Exercise instructions: Below are records; reproduce exactly the lines from the first through the one containing "#Real Payment Integration: Secure".

[Collected data]

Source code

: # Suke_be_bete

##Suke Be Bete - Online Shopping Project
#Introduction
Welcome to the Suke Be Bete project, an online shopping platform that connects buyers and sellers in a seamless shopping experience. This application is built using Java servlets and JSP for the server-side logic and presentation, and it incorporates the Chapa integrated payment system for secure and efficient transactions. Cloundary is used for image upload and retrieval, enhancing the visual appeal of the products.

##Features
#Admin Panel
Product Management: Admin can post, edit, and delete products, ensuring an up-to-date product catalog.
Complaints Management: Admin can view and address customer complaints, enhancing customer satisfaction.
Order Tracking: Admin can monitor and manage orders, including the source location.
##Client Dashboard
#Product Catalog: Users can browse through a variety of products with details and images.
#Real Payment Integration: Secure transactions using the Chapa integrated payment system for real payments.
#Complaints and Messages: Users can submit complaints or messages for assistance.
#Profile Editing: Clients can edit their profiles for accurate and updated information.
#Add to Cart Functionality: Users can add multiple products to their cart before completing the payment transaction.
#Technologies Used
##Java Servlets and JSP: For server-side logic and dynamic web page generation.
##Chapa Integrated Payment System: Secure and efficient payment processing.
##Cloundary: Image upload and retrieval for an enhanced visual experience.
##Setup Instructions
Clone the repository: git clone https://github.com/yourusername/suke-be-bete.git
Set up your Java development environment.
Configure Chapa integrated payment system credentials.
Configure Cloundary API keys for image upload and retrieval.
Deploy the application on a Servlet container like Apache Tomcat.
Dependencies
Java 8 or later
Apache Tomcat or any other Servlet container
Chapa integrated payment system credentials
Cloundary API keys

The completed task:
Source code

: # Suke_be_bete

##Suke Be Bete - Online Shopping Project
#Introduction
Welcome to the Suke Be Bete project, an online shopping platform that connects buyers and sellers in a seamless shopping experience. This application is built using Java servlets and JSP for the server-side logic and presentation, and it incorporates the Chapa integrated payment system for secure and efficient transactions. Cloundary is used for image upload and retrieval, enhancing the visual appeal of the products.

##Features
#Admin Panel
Product Management: Admin can post, edit, and delete products, ensuring an up-to-date product catalog.
Complaints Management: Admin can view and address customer complaints, enhancing customer satisfaction.
Order Tracking: Admin can monitor and manage orders, including the source location.
##Client Dashboard
#Product Catalog: Users can browse through a variety of products with details and images.
#Real Payment Integration: Secure transactions using the Chapa integrated payment system for real payments.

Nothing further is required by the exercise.